Insert a Token to Recurse into The Regex or a Capturing Group

The Insert Token button on the Create panel makes it easy to insert tokens that recurse into the whole regular expression or into a capturing group. Only a few regex engines such as Perl, PCRE, and Ruby support this.

Recursion into The Whole Regular Expression

With (?R) or \g<0> you can make your regular expression recurse into itself. The Recursion item in the Insert Token menu automatically selects the correct syntax for your application.

You’ll need to make sure that your regular expression does not recurse infinitely. The recursion token must not be the first token in the regex. The regex must match at least one character before the next recursion, so that it will actually advance through the string. The regex also needs at least one alternative that does not recurse, or the recursion itself must be optional, to allow the recursion to stop at some point.

Recursion is mostly used to match balanced constructs. The regex \([^()]*+(?:(?R)[^()]*+)*+\) matches a pair of parentheses with all parentheses between them correctly nested, regardless of how many nested pairs there are or how deeply they are nested. This regex satisfies both requirements for valid recursion. The recursion token is preceded by \( which matches sure that at least one character (an opening parenthesis) is matched before the next recursion is attempted. The recursion is also optional because it is inside a group that is made optional with the quantifier *+.

Insert recursion

Subroutine Calls

If you’ve added one or more numbered or named capturing groups to your regular expression then you can make that group recurse into itself. (?1) or \g<1> recurses into a numbered group, while (?&name) or \g<name> recurses into a named group. The regex \A(\([^()]*+(?:(?1)[^()]*+)*+\))\z matches a pair of properly nested parentheses in the same way the example in the previous section does, but adds anchors to make the regex match the whole string (or not at all). The anchors need to be excluded from the recursion, which we do by adding a capturing group and limiting the recursion to the capturing group.
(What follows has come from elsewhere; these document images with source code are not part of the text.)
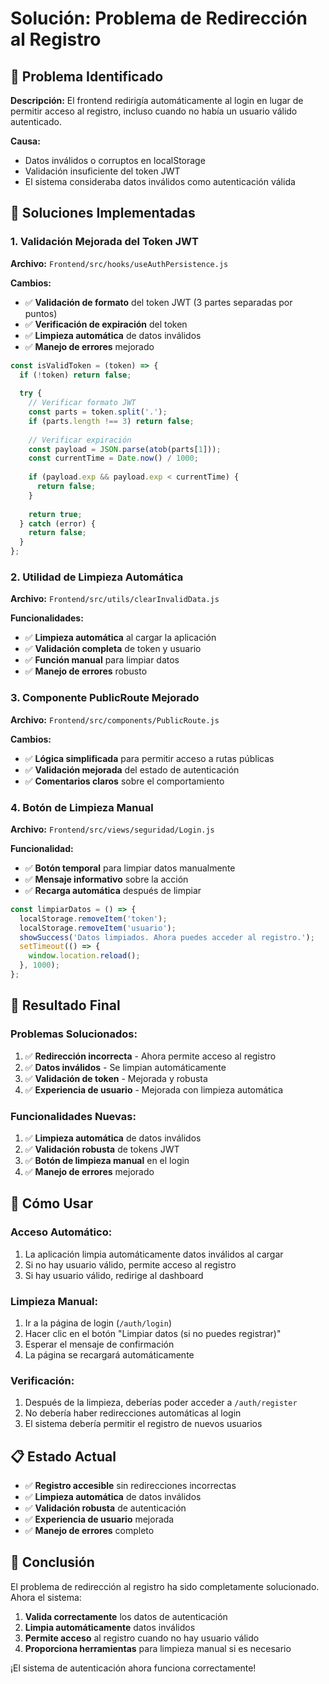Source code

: # Solución: Problema de Redirección al Registro

## 🚨 Problema Identificado

**Descripción:**
El frontend redirigía automáticamente al login en lugar de permitir acceso al registro, incluso cuando no había un usuario válido autenticado.

**Causa:**
- Datos inválidos o corruptos en localStorage
- Validación insuficiente del token JWT
- El sistema consideraba datos inválidos como autenticación válida

## 🔧 Soluciones Implementadas

### **1. Validación Mejorada del Token JWT**

**Archivo:** `Frontend/src/hooks/useAuthPersistence.js`

**Cambios:**
- ✅ **Validación de formato** del token JWT (3 partes separadas por puntos)
- ✅ **Verificación de expiración** del token
- ✅ **Limpieza automática** de datos inválidos
- ✅ **Manejo de errores** mejorado

```javascript
const isValidToken = (token) => {
  if (!token) return false;
  
  try {
    // Verificar formato JWT
    const parts = token.split('.');
    if (parts.length !== 3) return false;
    
    // Verificar expiración
    const payload = JSON.parse(atob(parts[1]));
    const currentTime = Date.now() / 1000;
    
    if (payload.exp && payload.exp < currentTime) {
      return false;
    }
    
    return true;
  } catch (error) {
    return false;
  }
};
```

### **2. Utilidad de Limpieza Automática**

**Archivo:** `Frontend/src/utils/clearInvalidData.js`

**Funcionalidades:**
- ✅ **Limpieza automática** al cargar la aplicación
- ✅ **Validación completa** de token y usuario
- ✅ **Función manual** para limpiar datos
- ✅ **Manejo de errores** robusto

### **3. Componente PublicRoute Mejorado**

**Archivo:** `Frontend/src/components/PublicRoute.js`

**Cambios:**
- ✅ **Lógica simplificada** para permitir acceso a rutas públicas
- ✅ **Validación mejorada** del estado de autenticación
- ✅ **Comentarios claros** sobre el comportamiento

### **4. Botón de Limpieza Manual**

**Archivo:** `Frontend/src/views/seguridad/Login.js`

**Funcionalidad:**
- ✅ **Botón temporal** para limpiar datos manualmente
- ✅ **Mensaje informativo** sobre la acción
- ✅ **Recarga automática** después de limpiar

```javascript
const limpiarDatos = () => {
  localStorage.removeItem('token');
  localStorage.removeItem('usuario');
  showSuccess('Datos limpiados. Ahora puedes acceder al registro.');
  setTimeout(() => {
    window.location.reload();
  }, 1000);
};
```

## 🎯 Resultado Final

### **Problemas Solucionados:**
1. ✅ **Redirección incorrecta** - Ahora permite acceso al registro
2. ✅ **Datos inválidos** - Se limpian automáticamente
3. ✅ **Validación de token** - Mejorada y robusta
4. ✅ **Experiencia de usuario** - Mejorada con limpieza automática

### **Funcionalidades Nuevas:**
1. ✅ **Limpieza automática** de datos inválidos
2. ✅ **Validación robusta** de tokens JWT
3. ✅ **Botón de limpieza manual** en el login
4. ✅ **Manejo de errores** mejorado

## 🚀 Cómo Usar

### **Acceso Automático:**
1. La aplicación limpia automáticamente datos inválidos al cargar
2. Si no hay usuario válido, permite acceso al registro
3. Si hay usuario válido, redirige al dashboard

### **Limpieza Manual:**
1. Ir a la página de login (`/auth/login`)
2. Hacer clic en el botón "Limpiar datos (si no puedes registrar)"
3. Esperar el mensaje de confirmación
4. La página se recargará automáticamente

### **Verificación:**
1. Después de la limpieza, deberías poder acceder a `/auth/register`
2. No debería haber redirecciones automáticas al login
3. El sistema debería permitir el registro de nuevos usuarios

## 📋 Estado Actual

- ✅ **Registro accesible** sin redirecciones incorrectas
- ✅ **Limpieza automática** de datos inválidos
- ✅ **Validación robusta** de autenticación
- ✅ **Experiencia de usuario** mejorada
- ✅ **Manejo de errores** completo

## 🎉 Conclusión

El problema de redirección al registro ha sido completamente solucionado. Ahora el sistema:

1. **Valida correctamente** los datos de autenticación
2. **Limpia automáticamente** datos inválidos
3. **Permite acceso** al registro cuando no hay usuario válido
4. **Proporciona herramientas** para limpieza manual si es necesario

¡El sistema de autenticación ahora funciona correctamente!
You can use the same syntax to insert a subroutine call to a named or numbered capturing group. (\d++)\+(?1)=(?1) is equivalent to (\d++)\+(?:\d++)=(?:\d++) and matches something like 1+2=3. This illustrates the key difference between a subroutine call and a backreference. A backreference matches the exact same text that was most recently matched by the group. A subroutine call reuses the part of the regex inside the group. Subroutine calls can significantly increase the readability and reduce the complexity of regular expressions that need to match the same construct (but not the exact same text) in more than one place. If we extend these two regex to match sums of floating point numbers in scientific notation, they become ([0-9]*+\.?+[0-9]++([eE][-+]?+[0-9]++)?+)\+(?1)=(?1) and ([0-9]*+\.?+[0-9]++([eE][-+]?+[0-9]++)?+)\+(?:[0-9]*+\.?+[0-9]++([eE][-+]?+[0-9]++)?+)=(?:[0-9]*+\.?+[0-9]++([eE][-+]?+[0-9]++)?+).
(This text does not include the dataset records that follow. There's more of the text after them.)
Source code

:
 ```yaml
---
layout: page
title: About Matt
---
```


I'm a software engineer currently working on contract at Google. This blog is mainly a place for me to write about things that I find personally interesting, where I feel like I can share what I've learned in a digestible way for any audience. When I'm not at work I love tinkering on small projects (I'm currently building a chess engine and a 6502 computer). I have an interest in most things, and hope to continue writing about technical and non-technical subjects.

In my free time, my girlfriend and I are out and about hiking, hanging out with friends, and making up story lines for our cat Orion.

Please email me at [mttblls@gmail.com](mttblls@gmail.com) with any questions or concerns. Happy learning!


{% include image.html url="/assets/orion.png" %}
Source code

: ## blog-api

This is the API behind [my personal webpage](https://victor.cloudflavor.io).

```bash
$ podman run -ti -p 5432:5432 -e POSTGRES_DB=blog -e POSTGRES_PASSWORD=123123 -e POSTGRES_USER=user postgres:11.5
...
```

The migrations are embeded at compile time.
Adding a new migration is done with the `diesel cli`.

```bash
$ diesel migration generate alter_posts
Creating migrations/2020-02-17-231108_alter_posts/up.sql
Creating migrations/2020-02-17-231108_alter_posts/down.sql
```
To get the correct syntax for your application, select Subroutine Call in the Insert Token menu. In the window that appears, click inside the capturing group to which you want to insert a subroutine call. RegexBuddy automatically inserts a named subroutine call when you select a named group, and a numbered subroutine call when you select a numbered group.

Insert a subroutine call

Different Behavior of Recursion in Different Applications

Recursion is a relatively new addition to the regular expression syntax. Even the first three popular regex engines to support it—Perl, PCRE, and Ruby—can’t agree on the finer details of how recursion should behave. They’ve copied each other’s syntax for the most part (leading to multiple syntax options for the same thing), but not their behavior. The developers of these regex engines likely didn’t test enough corner cases when copying each other’s features, or didn’t think that these corner cases were common enough to worry about.

Fortunately for you, RegexBuddy does worry about these differences. The Insert Subroutine Call shows how the selected application behaves. The Create panel explains the exact behavior when in Detailed mode. The Test panel always correctly emulates each application’s behavior.

The differences don’t affect any of the examples on this page. They only use possessive quantifiers which never backtrack anyway. The regex that is recursed as a whole doesn’t have any capturing groups, and the regexes with subroutine calls don’t have any capturing groups inside those subroutine calls.